Thanks @dselivanov for your time and code! It works as expected now. Would you consider a PR adding a serializer to RestRserve for geojson? It seems as the application content type would be application/json+geo according to the geojson specification and we could serialize it with the geojsonsf package, either in suggests of imports. Happy to contribute this if you want.

dselivanov commented 4 years ago

@lorenzwalthert thanks for the proposal. As of now I'm not sure about adding geojson serializer to the main RestRserve repo. It will take some time to figure out on what is the best way to add such plugins...

However I would really appreciate if you can create PR with example with geojson encoding/decoding middleware. Same way as we provide other examples in inst/examples

junghwan-yun commented 4 years ago

Hi. I am currently testing our company's production application for this package. Hi. I am currently testing the application of this package to the production. Thank you for designing the package.

Is there a way to adjust the response timeout in RestRserve? If not, I would like to add a document about this content.

dselivanov commented 4 years ago

@junghwan-yun if I understand correctly and you wan to limit response time, you need to put some proxy behind RestRserve and configure timeouts there. For example timeout server in HAproxy.

junghwan-yun commented 4 years ago

@dselivanov Thanks for quick response :)

kfquach commented 4 years ago

Hello, thanks for writing this package! Is there support for processing a .xlsx file? I am familiar with .csv via:

  cnt <- request$get_file("csv")
  dt <- read_csv(cnt)

I've tried something like this without success:

  cnt <- request$get_file("xlsx")
  dt <- xlsx::read.xlsx(cnt, sheetIndex = 1, header = TRUE)

Thank you!

dselivanov commented 4 years ago

@kfquach please post questions on stackoverflow. This thread is not for questions.

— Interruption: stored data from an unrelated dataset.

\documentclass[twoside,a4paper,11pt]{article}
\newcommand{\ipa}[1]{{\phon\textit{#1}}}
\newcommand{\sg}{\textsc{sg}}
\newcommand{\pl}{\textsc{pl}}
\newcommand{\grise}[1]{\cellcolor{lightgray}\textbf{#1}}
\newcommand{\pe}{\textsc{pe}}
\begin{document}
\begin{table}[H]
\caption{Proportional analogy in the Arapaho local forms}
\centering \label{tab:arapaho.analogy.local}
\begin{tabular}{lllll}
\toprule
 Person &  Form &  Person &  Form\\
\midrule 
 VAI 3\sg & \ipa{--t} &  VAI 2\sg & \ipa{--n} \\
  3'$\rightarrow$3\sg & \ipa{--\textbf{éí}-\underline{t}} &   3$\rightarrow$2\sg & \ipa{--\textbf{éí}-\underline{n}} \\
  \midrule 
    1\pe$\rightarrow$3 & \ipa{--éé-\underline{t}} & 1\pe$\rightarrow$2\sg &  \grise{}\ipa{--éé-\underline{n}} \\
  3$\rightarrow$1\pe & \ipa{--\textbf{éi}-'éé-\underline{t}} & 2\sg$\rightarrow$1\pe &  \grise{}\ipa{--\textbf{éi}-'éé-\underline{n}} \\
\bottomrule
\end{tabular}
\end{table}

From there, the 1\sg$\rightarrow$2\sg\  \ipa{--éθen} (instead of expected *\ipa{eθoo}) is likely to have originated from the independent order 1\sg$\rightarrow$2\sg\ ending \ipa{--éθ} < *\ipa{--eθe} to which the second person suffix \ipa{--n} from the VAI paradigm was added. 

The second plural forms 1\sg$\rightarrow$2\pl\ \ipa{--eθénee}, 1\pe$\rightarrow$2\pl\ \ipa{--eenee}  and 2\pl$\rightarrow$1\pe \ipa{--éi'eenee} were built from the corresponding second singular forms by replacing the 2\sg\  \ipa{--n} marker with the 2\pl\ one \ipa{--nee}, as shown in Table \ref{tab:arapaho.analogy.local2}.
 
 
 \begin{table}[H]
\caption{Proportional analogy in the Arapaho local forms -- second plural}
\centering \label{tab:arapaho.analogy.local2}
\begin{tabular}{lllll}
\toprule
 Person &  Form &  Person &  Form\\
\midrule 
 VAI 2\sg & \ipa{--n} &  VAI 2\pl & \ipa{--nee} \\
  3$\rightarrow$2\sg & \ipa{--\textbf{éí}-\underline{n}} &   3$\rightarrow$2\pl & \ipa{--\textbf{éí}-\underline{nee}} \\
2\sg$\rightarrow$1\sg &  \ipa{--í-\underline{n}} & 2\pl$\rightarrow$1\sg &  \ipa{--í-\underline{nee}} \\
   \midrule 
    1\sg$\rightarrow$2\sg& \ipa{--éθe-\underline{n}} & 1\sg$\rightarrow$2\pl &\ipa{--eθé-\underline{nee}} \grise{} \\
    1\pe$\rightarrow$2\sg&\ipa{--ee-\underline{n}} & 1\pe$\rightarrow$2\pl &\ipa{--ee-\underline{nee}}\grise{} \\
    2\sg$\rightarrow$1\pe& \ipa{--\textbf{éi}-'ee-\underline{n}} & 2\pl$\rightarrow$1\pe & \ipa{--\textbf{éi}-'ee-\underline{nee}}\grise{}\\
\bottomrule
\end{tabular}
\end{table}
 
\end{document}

kfquach commented 4 years ago

Thank you. I have posted the question here if you can assist.

dselivanov commented 4 years ago

I'm going to close this issue as it becomes off-topic. However we are open for feedback in terms of bug reports and reports related to poor/incomplete documentation.

For other questions please use stackoverflow as this way it will more useful/easily searchable for other users.